現時点で症状が悪い場合や気持ちや症状が不安定である場合は、あまり無理をせず退職代行サービスを利用することも検討してみてください。相談だけなら無料でも利用できます。
無断欠勤すると自分が不利になる
無断欠勤もバックレと同様におすすめしません。退職を申し出た後、出社が辛くなり欠勤したくなる気持ちは分かりますが、無断欠勤は避けたほうが良いでしょう。

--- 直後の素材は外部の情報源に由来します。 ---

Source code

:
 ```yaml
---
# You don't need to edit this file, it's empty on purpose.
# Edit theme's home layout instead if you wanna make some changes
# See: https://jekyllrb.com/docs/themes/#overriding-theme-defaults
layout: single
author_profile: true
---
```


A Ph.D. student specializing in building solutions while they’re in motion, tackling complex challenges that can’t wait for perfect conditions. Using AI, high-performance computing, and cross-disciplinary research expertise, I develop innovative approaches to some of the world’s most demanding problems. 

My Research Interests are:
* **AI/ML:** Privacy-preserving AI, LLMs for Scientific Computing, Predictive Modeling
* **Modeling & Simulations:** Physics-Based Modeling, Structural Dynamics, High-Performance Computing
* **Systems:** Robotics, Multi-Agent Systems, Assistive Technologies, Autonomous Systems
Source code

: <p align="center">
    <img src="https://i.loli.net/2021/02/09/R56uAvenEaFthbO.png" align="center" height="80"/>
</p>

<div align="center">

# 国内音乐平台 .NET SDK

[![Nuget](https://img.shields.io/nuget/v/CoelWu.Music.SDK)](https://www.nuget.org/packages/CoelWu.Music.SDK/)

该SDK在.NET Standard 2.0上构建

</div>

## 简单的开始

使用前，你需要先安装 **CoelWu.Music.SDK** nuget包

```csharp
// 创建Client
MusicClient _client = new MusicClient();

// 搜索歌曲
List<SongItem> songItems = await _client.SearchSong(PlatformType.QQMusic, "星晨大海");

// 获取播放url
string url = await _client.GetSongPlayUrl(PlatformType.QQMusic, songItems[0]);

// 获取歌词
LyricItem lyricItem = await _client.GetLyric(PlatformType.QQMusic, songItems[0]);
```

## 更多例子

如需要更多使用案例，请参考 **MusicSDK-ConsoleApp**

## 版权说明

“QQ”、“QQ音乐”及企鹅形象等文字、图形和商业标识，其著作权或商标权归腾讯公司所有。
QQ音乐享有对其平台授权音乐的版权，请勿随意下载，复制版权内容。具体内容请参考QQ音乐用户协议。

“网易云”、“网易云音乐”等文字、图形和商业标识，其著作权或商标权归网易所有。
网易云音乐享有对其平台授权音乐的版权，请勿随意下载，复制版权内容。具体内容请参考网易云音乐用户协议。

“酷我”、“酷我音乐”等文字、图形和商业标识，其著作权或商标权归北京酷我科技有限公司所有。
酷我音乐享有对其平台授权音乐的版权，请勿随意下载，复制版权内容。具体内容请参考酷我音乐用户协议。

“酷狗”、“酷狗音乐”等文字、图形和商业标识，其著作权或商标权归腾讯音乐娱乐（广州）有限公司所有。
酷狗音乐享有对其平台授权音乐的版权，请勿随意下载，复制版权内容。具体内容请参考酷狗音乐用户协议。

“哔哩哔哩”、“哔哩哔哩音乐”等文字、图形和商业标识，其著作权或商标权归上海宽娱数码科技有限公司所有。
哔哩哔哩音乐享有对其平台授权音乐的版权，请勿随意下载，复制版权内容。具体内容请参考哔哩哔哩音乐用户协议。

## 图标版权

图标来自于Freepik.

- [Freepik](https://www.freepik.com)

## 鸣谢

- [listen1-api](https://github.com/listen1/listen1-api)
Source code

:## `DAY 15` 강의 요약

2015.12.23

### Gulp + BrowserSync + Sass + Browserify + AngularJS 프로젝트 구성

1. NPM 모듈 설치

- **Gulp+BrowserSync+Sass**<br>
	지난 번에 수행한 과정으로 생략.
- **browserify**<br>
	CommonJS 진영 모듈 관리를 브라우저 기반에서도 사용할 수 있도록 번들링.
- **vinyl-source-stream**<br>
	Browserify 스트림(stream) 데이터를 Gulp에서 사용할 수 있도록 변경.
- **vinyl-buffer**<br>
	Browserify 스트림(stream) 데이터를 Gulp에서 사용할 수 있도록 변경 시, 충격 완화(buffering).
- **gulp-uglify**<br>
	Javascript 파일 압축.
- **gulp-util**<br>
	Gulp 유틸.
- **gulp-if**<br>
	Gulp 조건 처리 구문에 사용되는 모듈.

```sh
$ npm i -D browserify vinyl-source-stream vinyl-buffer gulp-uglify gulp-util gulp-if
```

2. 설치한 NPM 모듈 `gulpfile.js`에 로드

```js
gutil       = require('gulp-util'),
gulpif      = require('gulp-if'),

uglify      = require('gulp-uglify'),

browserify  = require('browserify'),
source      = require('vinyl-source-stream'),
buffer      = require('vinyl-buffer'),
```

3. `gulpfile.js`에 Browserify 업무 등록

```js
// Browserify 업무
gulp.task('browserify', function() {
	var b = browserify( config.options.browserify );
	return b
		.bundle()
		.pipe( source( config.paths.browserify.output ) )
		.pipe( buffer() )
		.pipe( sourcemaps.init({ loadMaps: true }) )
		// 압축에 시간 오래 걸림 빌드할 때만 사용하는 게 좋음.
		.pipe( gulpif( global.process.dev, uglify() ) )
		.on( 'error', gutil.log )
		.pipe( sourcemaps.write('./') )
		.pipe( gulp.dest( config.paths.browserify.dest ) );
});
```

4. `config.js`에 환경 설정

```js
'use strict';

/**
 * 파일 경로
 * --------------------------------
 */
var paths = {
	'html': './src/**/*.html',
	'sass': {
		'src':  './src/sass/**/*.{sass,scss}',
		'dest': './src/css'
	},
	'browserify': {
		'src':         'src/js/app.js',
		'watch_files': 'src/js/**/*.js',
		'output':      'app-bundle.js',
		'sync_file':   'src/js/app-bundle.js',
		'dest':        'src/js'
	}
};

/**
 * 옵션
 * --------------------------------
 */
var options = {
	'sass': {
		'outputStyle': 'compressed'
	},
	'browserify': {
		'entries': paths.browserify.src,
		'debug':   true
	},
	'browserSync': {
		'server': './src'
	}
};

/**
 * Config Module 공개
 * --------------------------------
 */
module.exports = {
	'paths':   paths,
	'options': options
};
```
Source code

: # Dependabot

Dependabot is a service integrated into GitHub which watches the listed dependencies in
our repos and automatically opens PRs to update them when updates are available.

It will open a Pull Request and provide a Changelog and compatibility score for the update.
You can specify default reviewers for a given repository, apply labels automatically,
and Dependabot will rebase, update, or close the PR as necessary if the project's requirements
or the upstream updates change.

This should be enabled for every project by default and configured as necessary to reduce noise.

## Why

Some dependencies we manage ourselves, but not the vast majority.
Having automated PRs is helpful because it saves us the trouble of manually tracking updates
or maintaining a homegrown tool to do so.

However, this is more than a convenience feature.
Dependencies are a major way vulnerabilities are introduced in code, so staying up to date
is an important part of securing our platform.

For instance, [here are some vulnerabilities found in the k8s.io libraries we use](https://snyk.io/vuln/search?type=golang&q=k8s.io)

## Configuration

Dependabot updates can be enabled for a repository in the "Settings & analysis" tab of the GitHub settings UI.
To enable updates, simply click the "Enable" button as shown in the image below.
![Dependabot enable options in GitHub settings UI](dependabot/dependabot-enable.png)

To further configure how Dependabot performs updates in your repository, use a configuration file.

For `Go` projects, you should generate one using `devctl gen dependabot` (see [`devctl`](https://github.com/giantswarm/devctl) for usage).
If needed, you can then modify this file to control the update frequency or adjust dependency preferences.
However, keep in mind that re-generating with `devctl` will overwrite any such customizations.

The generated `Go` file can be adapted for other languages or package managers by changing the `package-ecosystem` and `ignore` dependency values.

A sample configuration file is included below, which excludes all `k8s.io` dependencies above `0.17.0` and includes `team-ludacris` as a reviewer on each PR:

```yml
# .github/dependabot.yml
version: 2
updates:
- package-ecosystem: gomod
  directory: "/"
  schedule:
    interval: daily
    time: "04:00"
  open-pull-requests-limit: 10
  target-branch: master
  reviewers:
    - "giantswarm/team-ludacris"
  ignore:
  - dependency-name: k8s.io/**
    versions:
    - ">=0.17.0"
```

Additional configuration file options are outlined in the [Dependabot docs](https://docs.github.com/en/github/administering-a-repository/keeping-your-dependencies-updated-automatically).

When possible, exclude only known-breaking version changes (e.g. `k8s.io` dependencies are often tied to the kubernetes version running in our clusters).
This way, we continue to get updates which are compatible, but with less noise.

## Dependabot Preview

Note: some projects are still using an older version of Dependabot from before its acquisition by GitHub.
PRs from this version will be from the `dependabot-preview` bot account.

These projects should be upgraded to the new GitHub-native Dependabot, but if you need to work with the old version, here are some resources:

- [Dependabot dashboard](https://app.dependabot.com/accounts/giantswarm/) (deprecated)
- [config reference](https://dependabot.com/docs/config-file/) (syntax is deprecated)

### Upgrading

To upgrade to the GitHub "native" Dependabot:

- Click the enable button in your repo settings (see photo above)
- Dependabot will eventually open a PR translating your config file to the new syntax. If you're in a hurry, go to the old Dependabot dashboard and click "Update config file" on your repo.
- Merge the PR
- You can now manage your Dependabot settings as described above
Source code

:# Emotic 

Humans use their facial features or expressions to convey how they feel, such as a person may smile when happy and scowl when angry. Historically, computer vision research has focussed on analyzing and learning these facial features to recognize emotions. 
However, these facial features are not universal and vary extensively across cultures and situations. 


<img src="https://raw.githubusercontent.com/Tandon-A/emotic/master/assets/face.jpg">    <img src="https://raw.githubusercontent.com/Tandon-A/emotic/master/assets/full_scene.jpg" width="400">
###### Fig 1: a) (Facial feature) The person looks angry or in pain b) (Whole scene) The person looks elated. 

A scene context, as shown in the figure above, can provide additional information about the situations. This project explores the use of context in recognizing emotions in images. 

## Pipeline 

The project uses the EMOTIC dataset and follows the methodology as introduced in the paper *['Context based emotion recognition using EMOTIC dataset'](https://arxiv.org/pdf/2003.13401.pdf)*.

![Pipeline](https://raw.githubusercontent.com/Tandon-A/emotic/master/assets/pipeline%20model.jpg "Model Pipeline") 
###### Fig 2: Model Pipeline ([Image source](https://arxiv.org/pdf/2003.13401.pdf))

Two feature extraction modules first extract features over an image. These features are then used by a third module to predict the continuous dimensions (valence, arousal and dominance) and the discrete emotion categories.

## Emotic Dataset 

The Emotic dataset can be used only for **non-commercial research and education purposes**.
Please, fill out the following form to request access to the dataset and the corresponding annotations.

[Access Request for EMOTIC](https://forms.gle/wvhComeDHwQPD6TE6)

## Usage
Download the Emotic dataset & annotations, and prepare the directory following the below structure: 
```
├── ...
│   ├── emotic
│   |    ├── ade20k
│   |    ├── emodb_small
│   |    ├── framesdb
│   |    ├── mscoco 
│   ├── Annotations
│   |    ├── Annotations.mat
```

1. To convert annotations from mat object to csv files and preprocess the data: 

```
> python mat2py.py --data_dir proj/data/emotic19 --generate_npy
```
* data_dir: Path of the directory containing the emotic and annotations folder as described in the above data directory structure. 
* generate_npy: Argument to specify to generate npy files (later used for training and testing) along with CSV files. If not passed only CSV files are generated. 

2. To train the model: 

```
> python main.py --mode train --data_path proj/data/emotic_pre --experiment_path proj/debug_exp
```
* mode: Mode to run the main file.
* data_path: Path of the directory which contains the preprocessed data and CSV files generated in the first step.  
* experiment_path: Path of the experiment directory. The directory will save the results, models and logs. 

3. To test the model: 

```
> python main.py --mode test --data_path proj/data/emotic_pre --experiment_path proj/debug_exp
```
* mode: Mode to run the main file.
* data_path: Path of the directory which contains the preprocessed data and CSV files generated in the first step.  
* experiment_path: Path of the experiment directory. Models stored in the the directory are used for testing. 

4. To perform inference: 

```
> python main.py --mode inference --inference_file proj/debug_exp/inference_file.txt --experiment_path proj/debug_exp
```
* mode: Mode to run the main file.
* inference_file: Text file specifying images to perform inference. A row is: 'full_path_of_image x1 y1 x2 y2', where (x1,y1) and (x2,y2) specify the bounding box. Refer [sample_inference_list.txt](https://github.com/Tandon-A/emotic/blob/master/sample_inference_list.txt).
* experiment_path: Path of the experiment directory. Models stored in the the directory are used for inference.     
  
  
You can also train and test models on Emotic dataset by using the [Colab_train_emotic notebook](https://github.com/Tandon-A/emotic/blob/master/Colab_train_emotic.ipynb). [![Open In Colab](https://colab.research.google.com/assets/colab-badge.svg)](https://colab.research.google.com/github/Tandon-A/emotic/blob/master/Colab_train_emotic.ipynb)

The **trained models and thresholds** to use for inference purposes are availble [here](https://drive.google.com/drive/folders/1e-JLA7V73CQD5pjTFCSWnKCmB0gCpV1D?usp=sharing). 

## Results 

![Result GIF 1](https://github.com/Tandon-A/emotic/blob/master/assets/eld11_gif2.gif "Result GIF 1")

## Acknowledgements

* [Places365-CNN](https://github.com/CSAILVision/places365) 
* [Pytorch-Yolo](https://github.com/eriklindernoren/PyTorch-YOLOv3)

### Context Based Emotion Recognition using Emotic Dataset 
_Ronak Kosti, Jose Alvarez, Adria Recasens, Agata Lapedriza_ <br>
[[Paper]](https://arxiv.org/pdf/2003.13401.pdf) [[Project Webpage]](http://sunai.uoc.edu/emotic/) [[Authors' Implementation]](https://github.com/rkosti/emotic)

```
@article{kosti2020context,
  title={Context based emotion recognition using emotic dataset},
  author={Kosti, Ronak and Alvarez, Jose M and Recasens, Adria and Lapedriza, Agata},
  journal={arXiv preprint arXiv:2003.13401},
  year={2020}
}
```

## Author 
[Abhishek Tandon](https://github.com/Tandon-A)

あまりにも無断欠勤が続くと解雇扱いとなる可能性もあります。退職を申し出た後に取捨したくない場合は有給を使用したりきちんと連絡をして欠勤扱いにしてもらいましょう。
有給休暇の残日数を確認しておこう
適応障害が原因で退職した場合は退職日まで有給休暇を消化しながら過ごすと良いでしょう。そのためには自分の有給休暇残日数を確認しておいたほうが良いでしょう。退職を伝えた時に「退職まで有給を利用して休みたい」と申し出ましょう。退職は原則2週間前までに申し出れば良いことになっています。有給の残日数が2週間以上ある場合は退職日まで十分に有給休暇を使用して休むことが可能です。
まとめ
いかがでしたか?
今回は「適応障害になったから会社を退職したい。でも自分では言い出せないし伝えられない…そうなってしまった場合どうすればよいのか」という点について重点的にご紹介してきました。
適応障害はなかなか周りから理解してもらいにくい病気です。本人の辛さとは裏腹に心無い言葉や冷たい態度を取られることも多々あります。そういった心を削られる毎日から抜け出したいと思うことは決して「逃げ」でも「甘え」でもありません。
今の辛い環境から少しでも早く距離を置き、まずはあなたの心と身体をしっかり休ませてあげてください。
この記事が悩んでいる少しでも多くの方の参考になれば幸いです。今回も最後までお読みいただきありがとうございました。